Argen Corporation Mr. Paul Cascone Senior Vice President, Research and Development % Patsy Trisler Regulatory Consultant Qserve Group US, Inc. 5600 Wisconsin Avenue, #509 Chevy Chase, Maryland 20815

Re: K183229

Trade/Device Name: Argen Clear Aligner Regulation Number: 21 CFR 872.5470 Regulation Name: Orthodontic Plastic Bracket Regulatory Class: Class II Product Code: NXC Dated: May 6, 2019 Received: May 8, 2019

Dear Patsy Trisler:

We have reviewed your Section 510(k) premarket notification of intent to market the device referenced above and have determined the device is substantially equivalent (for the indications for use stated in the enclosure) to legally marketed predicate devices marketed in interstate commerce prior to May 28, 1976, the enactment date of the Medical Device Amendments, or to devices that have been reclassified in accordance with the provisions of the Federal Food, Drug, and Cosmetic Act (Act) that do not require approval of a premarket approval application (PMA). You may, therefore, market the device, subject to the general controls provisions of the Act. Although this letter refers to your product as a device, please be aware that some cleared products may instead be combination products.
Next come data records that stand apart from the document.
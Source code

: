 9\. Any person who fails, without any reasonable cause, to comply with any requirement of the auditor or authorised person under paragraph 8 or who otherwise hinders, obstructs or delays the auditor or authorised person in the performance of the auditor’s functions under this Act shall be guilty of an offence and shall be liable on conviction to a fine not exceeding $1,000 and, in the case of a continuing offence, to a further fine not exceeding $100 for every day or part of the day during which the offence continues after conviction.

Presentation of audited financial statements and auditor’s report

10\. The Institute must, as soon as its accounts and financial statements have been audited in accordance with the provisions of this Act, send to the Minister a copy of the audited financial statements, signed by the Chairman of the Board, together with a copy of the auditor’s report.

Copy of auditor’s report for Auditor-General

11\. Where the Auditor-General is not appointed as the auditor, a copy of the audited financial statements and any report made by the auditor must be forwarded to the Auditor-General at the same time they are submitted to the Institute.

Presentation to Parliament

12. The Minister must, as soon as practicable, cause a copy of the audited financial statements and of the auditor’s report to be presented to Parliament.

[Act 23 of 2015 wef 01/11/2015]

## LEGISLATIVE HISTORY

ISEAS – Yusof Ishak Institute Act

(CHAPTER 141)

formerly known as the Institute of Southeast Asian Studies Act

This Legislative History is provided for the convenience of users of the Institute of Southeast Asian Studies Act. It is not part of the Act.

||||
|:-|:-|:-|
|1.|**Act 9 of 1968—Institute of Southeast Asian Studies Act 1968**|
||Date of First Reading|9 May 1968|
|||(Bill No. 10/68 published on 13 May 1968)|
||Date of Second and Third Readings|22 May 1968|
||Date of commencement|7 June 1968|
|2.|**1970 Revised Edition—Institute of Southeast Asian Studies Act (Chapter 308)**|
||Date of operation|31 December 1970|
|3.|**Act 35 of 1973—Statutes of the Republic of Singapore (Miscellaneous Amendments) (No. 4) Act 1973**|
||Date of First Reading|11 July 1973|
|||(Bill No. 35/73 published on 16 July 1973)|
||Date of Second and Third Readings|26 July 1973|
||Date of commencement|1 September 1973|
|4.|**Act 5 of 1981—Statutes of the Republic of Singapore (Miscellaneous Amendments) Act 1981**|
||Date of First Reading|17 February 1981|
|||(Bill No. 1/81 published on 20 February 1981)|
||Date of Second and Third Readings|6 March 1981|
The 510(k) Premarket Notification Database located at https://www.accessdata.fda.gov/scripts/cdrh/cfdocs/cfpmn/pmn.cfm identifies combination product submissions. The general controls provisions of the Act include requirements for annual registration, listing of devices, good manufacturing practice, labeling, and prohibitions against misbranding and adulteration. Please note: CDRH does not evaluate information related to contract liability warranties. We remind you, however, that device labeling must be truthful and not misleading.

If your device is classified (see above) into either class II (Special Controls) or class III (PMA), it may be subject to additional controls. Existing major regulations affecting your device can be found in the Code of Federal Regulations, Title 21, Parts 800 to 898. In addition, FDA may publish further announcements concerning your device in the Federal Register.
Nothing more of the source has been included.